Monday, December 04, 2006

Short story/novel suggestions?

I'm trying to think of a list of books I want to read next semester. I know I want to delve into these short story collections. Has anyone read anything lately (or in general) that they love? I'm looking for stuff that I can learn a lot from as a writer.

Brief encounters with Che Guevara: stories
by Ben Fountain
The Collected Stories of Amy Hempel
Something I've been meaning to tell you by Alice Munro
Something by Chekhov (suggestions welcome!) Best Blogger Tips


jim said...

well I'm far from knowing you well enough to know what to suggest....meaning that you kindof need to know a person's taste (even a little) before you can recommend...but...

as far as short stories go, two collections that I can come back to again and again are (if you hate Raymond Carver short stories, don't even bother reading any further -- or Flannery O'Conner) --

Out of the Woods by Chris Offut


The Stories of Breece D'J Pancake by Breece D'J Pancake

GoGo said...

To be honest. Listen to the Prairie Home Companion or some other shows on NPR.

Though they read their writing, it is in the oral one can hear the details that a writer should be intuned to.

Keep posting the short stories you hear about, I appreciate the recommendations myself.

Bug said...

Thanks! Jim, I love Carver and O'Conner, so I'll check out those books. and Gogo, I love NPR and I'll pay more attention to the reading they do!

bostonerin said...

Zadie Smith's WHITE TEETH has been rocking my world lately (I feel like I'm the last one to pick it up, but perhaps that's not true). The fact that she's the same age as me, wrote it when she was 25, and has published 5 more books since, has me alternately worshipping the ground she walks on and wanting to hang myself.

Jhumpa Lahiri's INTERPRETER Of MALADIES and THE NAMESAKE will also blow your mind.

Kim G. said...

They all sound interesting!
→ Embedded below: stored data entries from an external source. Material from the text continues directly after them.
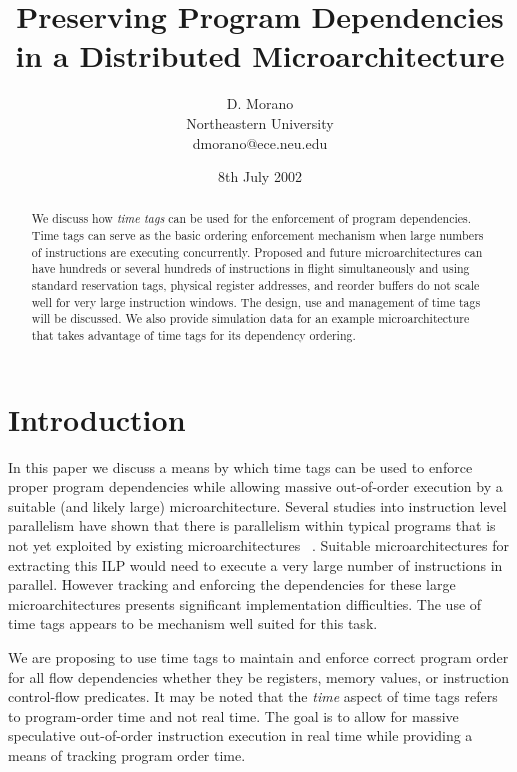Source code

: \documentclass[10pt,dvips]{article}
\begin{document}
%
%
\title{Preserving Program Dependencies in a Distributed Microarchitecture}
%
%
\author{
D. Morano\\
Northeastern University\\
dmorano@ece.neu.edu
}
%
%
\date{8th July 2002}
%
\maketitle
%
%
%
\begin{abstract}
We discuss how {\em time tags} can be used for the enforcement of
program dependencies.
Time tags can serve as the basic ordering enforcement mechanism
when large numbers of instructions are executing concurrently.
Proposed and future microarchitectures can have hundreds or several hundreds
of instructions in flight simultaneously and using standard 
reservation
tags, physical register addresses, and reorder buffers do not scale
well for very large instruction windows.
The design, use and management of time tags will
be discussed.  
We also provide simulation data for an example microarchitecture
that takes advantage of time tags for its dependency ordering.
\end{abstract}
%
%
\section{Introduction}
%
In this paper we discuss a means by which time tags can be used
to enforce proper program dependencies while allowing
massive out-of-order execution by a suitable (and likely large)
microarchitecture.
Several studies into instruction level parallelism
have shown that there is parallelism within
typical programs that is not yet exploited by existing
microarchitectures ~\cite{Gon97,Lam92,Uht95}.  
Suitable microarchitectures for extracting this ILP would need to
execute a very large number of instructions in parallel.
However tracking and enforcing the dependencies for these
large microarchitectures presents significant implementation
difficulties.  The use of time tags appears to be mechanism well suited
for this task.

We are proposing to use time tags to maintain 
and enforce correct program order for all flow dependencies whether
they be registers, memory values, or instruction control-flow predicates.
It may be noted that the \textit{time} aspect of time tags
refers to program-order time and not real time.
The goal is to allow for massive speculative out-of-order 
instruction execution
in real time while providing a means of tracking program order
time.
\end{document}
Please let us know what you pick and your thoughts on them after you read them.

Read your previous post about being worn out and I can relate! Hope you get to take a bit of time for yourself in this busy season. Take care!

Becca said...

I was about to recommend Jhumpa Lahiri's The Namesake, but I'll just second Bostonerin's motion on that one. I've recently Three Junes and The Whole World Over, both by Julia Glass. I find her use of language wonderfully rich and descriptive.

Paul said...

My favourite for 2006 was Eve Green by Susan Fletcher which won the Whitbread first novel prize when it first came out. So I reckon it could be one to help with your writing as well as being a wonderfully poetic read.